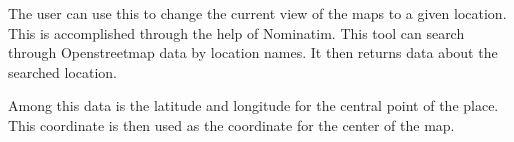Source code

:The user can use this to change the current view of the maps to a given location. This is accomplished through the help of Nominatim. This tool can search through Openstreetmap data by location names. It then returns data about the searched location. 

Among this data is the latitude and longitude for the central point of the place. \citep{Nominatim}
This coordinate is then used as the coordinate for the center of the map.
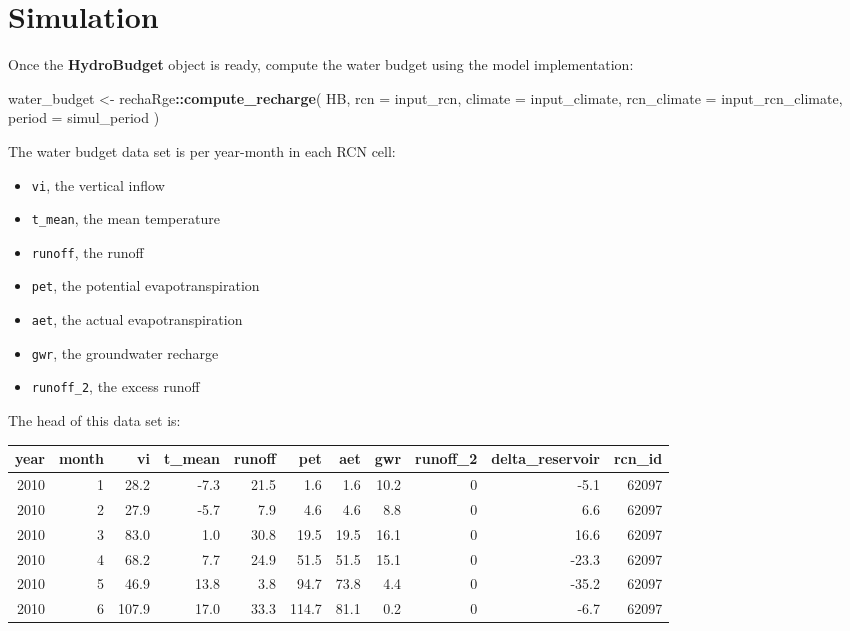 \documentclass[
]{book}
\newenvironment{Shaded}{\begin{snugshade}}{\end{snugshade}}
\newcommand{\AttributeTok}[1]{\textcolor[rgb]{0.13,0.29,0.53}{#1}}
\newcommand{\FunctionTok}[1]{\textcolor[rgb]{0.13,0.29,0.53}{\textbf{#1}}}
\newcommand{\NormalTok}[1]{#1}
\newcommand{\OtherTok}[1]{\textcolor[rgb]{0.56,0.35,0.01}{#1}}
\newcommand{\SpecialCharTok}[1]{\textcolor[rgb]{0.81,0.36,0.00}{\textbf{#1}}}
\providecommand{\tightlist}{%
  \setlength{\itemsep}{0pt}\setlength{\parskip}{0pt}}
\begin{document}
\hypertarget{simulation-1}{%
\section{Simulation}\label{simulation-1}}

Once the \textbf{HydroBudget} object is ready, compute the water budget using the model implementation:

\begin{Shaded}
\begin{Highlighting}[]
\NormalTok{water\_budget }\OtherTok{\textless{}{-}}\NormalTok{ rechaRge}\SpecialCharTok{::}\FunctionTok{compute\_recharge}\NormalTok{(}
\NormalTok{  HB,}
  \AttributeTok{rcn =}\NormalTok{ input\_rcn,}
  \AttributeTok{climate =}\NormalTok{ input\_climate,}
  \AttributeTok{rcn\_climate =}\NormalTok{ input\_rcn\_climate,}
  \AttributeTok{period =}\NormalTok{ simul\_period}
\NormalTok{)}
\end{Highlighting}
\end{Shaded}

The water budget data set is per year-month in each RCN cell:

\begin{itemize}
\tightlist
\item
  \texttt{vi}, the vertical inflow
\item
  \texttt{t\_mean}, the mean temperature
\item
  \texttt{runoff}, the runoff
\item
  \texttt{pet}, the potential evapotranspiration
\item
  \texttt{aet}, the actual evapotranspiration
\item
  \texttt{gwr}, the groundwater recharge
\item
  \texttt{runoff\_2}, the excess runoff
\end{itemize}

The head of this data set is:

\begin{tabular}{r|r|r|r|r|r|r|r|r|r|r}
\hline
year & month & vi & t\_mean & runoff & pet & aet & gwr & runoff\_2 & delta\_reservoir & rcn\_id\\
\hline
2010 & 1 & 28.2 & -7.3 & 21.5 & 1.6 & 1.6 & 10.2 & 0 & -5.1 & 62097\\
\hline
2010 & 2 & 27.9 & -5.7 & 7.9 & 4.6 & 4.6 & 8.8 & 0 & 6.6 & 62097\\
\hline
2010 & 3 & 83.0 & 1.0 & 30.8 & 19.5 & 19.5 & 16.1 & 0 & 16.6 & 62097\\
\hline
2010 & 4 & 68.2 & 7.7 & 24.9 & 51.5 & 51.5 & 15.1 & 0 & -23.3 & 62097\\
\hline
2010 & 5 & 46.9 & 13.8 & 3.8 & 94.7 & 73.8 & 4.4 & 0 & -35.2 & 62097\\
\hline
2010 & 6 & 107.9 & 17.0 & 33.3 & 114.7 & 81.1 & 0.2 & 0 & -6.7 & 62097\\
\hline
\end{tabular}
\end{document}
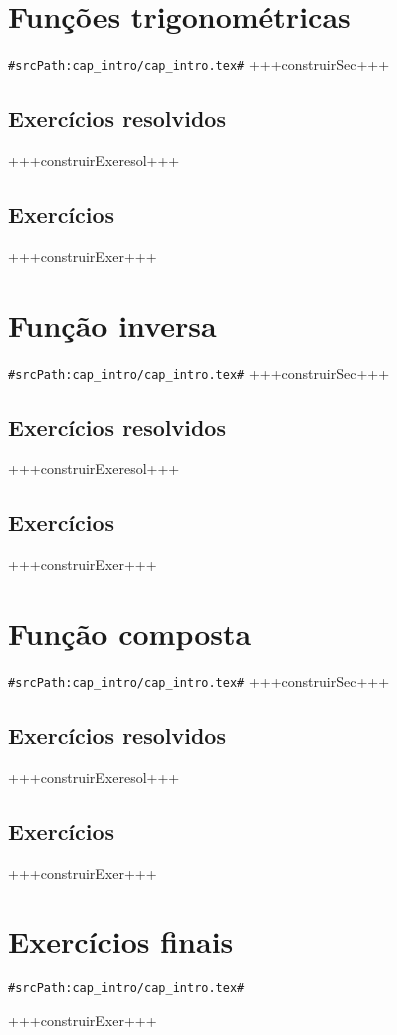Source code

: \section{Funções trigonométricas}
\verb+#srcPath:cap_intro/cap_intro.tex#+
\label{sec:intro_trigo}
+++construirSec+++

\subsection*{Exercícios resolvidos}

+++construirExeresol+++


\subsection*{Exercícios}

+++construirExer+++


\section{Função inversa}
\verb+#srcPath:cap_intro/cap_intro.tex#+
\label{sec:intro_inversa}
+++construirSec+++

\subsection*{Exercícios resolvidos}

+++construirExeresol+++


\subsection*{Exercícios}

+++construirExer+++


\section{Função composta}
\verb+#srcPath:cap_intro/cap_intro.tex#+
\label{sec:intro_composta}
+++construirSec+++


\subsection*{Exercícios resolvidos}

+++construirExeresol+++

\subsection*{Exercícios}

+++construirExer+++

\section{Exercícios finais}
\verb+#srcPath:cap_intro/cap_intro.tex#+


+++construirExer+++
========================
> Aim of the task: If a record contains a picture, omit the picture and repeat everything else exactly.

> Reply:
Source code

:The user can use this to change the current view of the maps to a given location. This is accomplished through the help of Nominatim. This tool can search through Openstreetmap data by location names. It then returns data about the searched location. 

Among this data is the latitude and longitude for the central point of the place. \citep{Nominatim}
This coordinate is then used as the coordinate for the center of the map.
 \documentclass[
]{book}
\newenvironment{Shaded}{\begin{snugshade}}{\end{snugshade}}
\newcommand{\AttributeTok}[1]{\textcolor[rgb]{0.13,0.29,0.53}{#1}}
\newcommand{\FunctionTok}[1]{\textcolor[rgb]{0.13,0.29,0.53}{\textbf{#1}}}
\newcommand{\NormalTok}[1]{#1}
\newcommand{\OtherTok}[1]{\textcolor[rgb]{0.56,0.35,0.01}{#1}}
\newcommand{\SpecialCharTok}[1]{\textcolor[rgb]{0.81,0.36,0.00}{\textbf{#1}}}
\providecommand{\tightlist}{%
  \setlength{\itemsep}{0pt}\setlength{\parskip}{0pt}}
\begin{document}
\hypertarget{simulation-1}{%
\section{Simulation}\label{simulation-1}}

Once the \textbf{HydroBudget} object is ready, compute the water budget using the model implementation:

\begin{Shaded}
\begin{Highlighting}[]
\NormalTok{water\_budget }\OtherTok{\textless{}{-}}\NormalTok{ rechaRge}\SpecialCharTok{::}\FunctionTok{compute\_recharge}\NormalTok{(}
\NormalTok{  HB,}
  \AttributeTok{rcn =}\NormalTok{ input\_rcn,}
  \AttributeTok{climate =}\NormalTok{ input\_climate,}
  \AttributeTok{rcn\_climate =}\NormalTok{ input\_rcn\_climate,}
  \AttributeTok{period =}\NormalTok{ simul\_period}
\NormalTok{)}
\end{Highlighting}
\end{Shaded}

The water budget data set is per year-month in each RCN cell:

\begin{itemize}
\tightlist
\item
  \texttt{vi}, the vertical inflow
\item
  \texttt{t\_mean}, the mean temperature
\item
  \texttt{runoff}, the runoff
\item
  \texttt{pet}, the potential evapotranspiration
\item
  \texttt{aet}, the actual evapotranspiration
\item
  \texttt{gwr}, the groundwater recharge
\item
  \texttt{runoff\_2}, the excess runoff
\end{itemize}

The head of this data set is:

\begin{tabular}{r|r|r|r|r|r|r|r|r|r|r}
\hline
year & month & vi & t\_mean & runoff & pet & aet & gwr & runoff\_2 & delta\_reservoir & rcn\_id\\
\hline
2010 & 1 & 28.2 & -7.3 & 21.5 & 1.6 & 1.6 & 10.2 & 0 & -5.1 & 62097\\
\hline
2010 & 2 & 27.9 & -5.7 & 7.9 & 4.6 & 4.6 & 8.8 & 0 & 6.6 & 62097\\
\hline
2010 & 3 & 83.0 & 1.0 & 30.8 & 19.5 & 19.5 & 16.1 & 0 & 16.6 & 62097\\
\hline
2010 & 4 & 68.2 & 7.7 & 24.9 & 51.5 & 51.5 & 15.1 & 0 & -23.3 & 62097\\
\hline
2010 & 5 & 46.9 & 13.8 & 3.8 & 94.7 & 73.8 & 4.4 & 0 & -35.2 & 62097\\
\hline
2010 & 6 & 107.9 & 17.0 & 33.3 & 114.7 & 81.1 & 0.2 & 0 & -6.7 & 62097\\
\hline
\end{tabular}
\end{document}
Source code

: \section{Funções trigonométricas}
\verb+#srcPath:cap_intro/cap_intro.tex#+
\label{sec:intro_trigo}
+++construirSec+++

\subsection*{Exercícios resolvidos}

+++construirExeresol+++


\subsection*{Exercícios}

+++construirExer+++


\section{Função inversa}
\verb+#srcPath:cap_intro/cap_intro.tex#+
\label{sec:intro_inversa}
+++construirSec+++

\subsection*{Exercícios resolvidos}

+++construirExeresol+++


\subsection*{Exercícios}

+++construirExer+++


\section{Função composta}
\verb+#srcPath:cap_intro/cap_intro.tex#+
\label{sec:intro_composta}
+++construirSec+++


\subsection*{Exercícios resolvidos}

+++construirExeresol+++

\subsection*{Exercícios}

+++construirExer+++

\section{Exercícios finais}
\verb+#srcPath:cap_intro/cap_intro.tex#+


+++construirExer+++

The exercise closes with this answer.